"""
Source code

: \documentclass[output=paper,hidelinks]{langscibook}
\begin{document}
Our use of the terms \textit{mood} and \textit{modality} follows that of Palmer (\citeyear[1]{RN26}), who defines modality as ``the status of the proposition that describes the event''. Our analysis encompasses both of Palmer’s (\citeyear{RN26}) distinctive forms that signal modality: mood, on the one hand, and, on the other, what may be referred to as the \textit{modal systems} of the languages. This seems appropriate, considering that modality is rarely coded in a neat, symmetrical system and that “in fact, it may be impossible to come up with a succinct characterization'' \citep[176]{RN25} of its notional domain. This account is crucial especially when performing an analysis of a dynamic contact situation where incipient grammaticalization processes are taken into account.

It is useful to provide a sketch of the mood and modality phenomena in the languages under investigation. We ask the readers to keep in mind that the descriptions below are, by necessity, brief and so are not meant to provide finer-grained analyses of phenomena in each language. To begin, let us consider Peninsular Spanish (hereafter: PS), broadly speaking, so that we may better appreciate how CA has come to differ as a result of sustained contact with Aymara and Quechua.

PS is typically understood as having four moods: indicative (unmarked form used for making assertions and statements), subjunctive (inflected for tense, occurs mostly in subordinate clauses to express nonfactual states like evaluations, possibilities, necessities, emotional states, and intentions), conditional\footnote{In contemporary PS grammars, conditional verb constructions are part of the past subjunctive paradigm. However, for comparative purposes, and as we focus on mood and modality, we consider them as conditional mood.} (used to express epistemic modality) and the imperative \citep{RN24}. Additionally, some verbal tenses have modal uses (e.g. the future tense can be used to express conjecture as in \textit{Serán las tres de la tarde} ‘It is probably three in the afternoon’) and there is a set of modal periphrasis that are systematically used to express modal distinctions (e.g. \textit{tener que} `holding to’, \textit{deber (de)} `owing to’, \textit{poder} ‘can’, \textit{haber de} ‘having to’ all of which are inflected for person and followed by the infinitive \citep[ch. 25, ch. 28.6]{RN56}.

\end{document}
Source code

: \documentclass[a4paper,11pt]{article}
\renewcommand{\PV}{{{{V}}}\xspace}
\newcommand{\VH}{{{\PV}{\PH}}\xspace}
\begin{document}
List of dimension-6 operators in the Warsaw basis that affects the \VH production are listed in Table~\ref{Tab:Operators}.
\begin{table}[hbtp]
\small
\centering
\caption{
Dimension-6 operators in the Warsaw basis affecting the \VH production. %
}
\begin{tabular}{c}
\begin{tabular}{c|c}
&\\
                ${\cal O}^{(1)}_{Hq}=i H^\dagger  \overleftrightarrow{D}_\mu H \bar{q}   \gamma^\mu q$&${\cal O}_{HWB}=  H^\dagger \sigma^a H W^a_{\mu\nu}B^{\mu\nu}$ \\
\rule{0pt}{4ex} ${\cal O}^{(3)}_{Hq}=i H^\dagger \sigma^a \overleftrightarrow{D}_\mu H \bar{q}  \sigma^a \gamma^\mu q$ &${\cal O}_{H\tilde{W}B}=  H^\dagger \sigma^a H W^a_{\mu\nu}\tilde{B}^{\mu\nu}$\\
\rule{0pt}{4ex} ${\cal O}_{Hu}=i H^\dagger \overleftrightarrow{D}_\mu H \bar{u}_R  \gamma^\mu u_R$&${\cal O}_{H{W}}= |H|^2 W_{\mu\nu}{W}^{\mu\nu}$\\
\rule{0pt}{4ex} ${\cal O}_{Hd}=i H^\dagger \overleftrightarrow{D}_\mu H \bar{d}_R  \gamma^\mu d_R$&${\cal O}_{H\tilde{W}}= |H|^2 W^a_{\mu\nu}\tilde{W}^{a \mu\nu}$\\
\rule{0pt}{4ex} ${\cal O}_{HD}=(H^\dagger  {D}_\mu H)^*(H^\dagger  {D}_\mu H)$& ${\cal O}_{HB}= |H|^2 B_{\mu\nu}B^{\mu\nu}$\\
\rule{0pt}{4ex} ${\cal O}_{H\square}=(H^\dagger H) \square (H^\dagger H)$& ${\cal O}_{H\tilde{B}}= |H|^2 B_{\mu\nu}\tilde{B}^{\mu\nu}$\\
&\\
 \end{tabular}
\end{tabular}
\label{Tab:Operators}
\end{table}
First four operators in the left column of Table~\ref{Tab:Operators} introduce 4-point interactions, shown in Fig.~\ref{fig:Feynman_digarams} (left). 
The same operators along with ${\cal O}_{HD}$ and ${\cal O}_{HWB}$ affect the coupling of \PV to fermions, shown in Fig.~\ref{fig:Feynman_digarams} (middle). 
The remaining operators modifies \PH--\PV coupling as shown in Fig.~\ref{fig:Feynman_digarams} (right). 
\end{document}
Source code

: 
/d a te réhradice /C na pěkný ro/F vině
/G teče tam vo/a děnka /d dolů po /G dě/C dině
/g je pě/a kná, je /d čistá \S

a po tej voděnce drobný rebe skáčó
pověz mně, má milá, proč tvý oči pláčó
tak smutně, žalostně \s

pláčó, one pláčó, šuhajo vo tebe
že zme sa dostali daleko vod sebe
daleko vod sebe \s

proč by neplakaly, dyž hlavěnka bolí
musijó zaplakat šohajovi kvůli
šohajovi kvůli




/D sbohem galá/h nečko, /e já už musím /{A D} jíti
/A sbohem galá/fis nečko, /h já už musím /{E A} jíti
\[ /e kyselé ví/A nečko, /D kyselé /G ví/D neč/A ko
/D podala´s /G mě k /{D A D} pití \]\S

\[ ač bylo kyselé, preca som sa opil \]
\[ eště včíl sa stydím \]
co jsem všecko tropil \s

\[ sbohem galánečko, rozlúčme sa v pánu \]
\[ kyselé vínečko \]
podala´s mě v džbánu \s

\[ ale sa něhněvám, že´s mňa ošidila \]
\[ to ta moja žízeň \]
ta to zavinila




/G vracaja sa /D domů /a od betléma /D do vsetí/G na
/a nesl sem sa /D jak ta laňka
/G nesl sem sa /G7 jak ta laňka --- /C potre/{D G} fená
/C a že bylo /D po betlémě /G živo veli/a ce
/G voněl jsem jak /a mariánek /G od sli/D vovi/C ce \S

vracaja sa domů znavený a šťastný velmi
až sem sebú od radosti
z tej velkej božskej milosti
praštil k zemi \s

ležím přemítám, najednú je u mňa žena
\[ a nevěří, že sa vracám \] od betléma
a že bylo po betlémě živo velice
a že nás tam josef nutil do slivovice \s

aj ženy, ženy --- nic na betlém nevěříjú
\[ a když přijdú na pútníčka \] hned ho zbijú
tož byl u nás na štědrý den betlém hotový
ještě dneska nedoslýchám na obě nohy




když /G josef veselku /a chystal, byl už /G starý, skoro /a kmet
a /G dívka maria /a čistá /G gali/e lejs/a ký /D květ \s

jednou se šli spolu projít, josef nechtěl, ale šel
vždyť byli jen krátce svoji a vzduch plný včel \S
"""
### What the task requires
In the material above, which lines contain "shown"? Copy each of them.

### Completed exercise
First four operators in the left column of Table~\ref{Tab:Operators} introduce 4-point interactions, shown in Fig.~\ref{fig:Feynman_digarams} (left). 
The same operators along with ${\cal O}_{HD}$ and ${\cal O}_{HWB}$ affect the coupling of \PV to fermions, shown in Fig.~\ref{fig:Feynman_digarams} (middle). 
The remaining operators modifies \PH--\PV coupling as shown in Fig.~\ref{fig:Feynman_digarams} (right). 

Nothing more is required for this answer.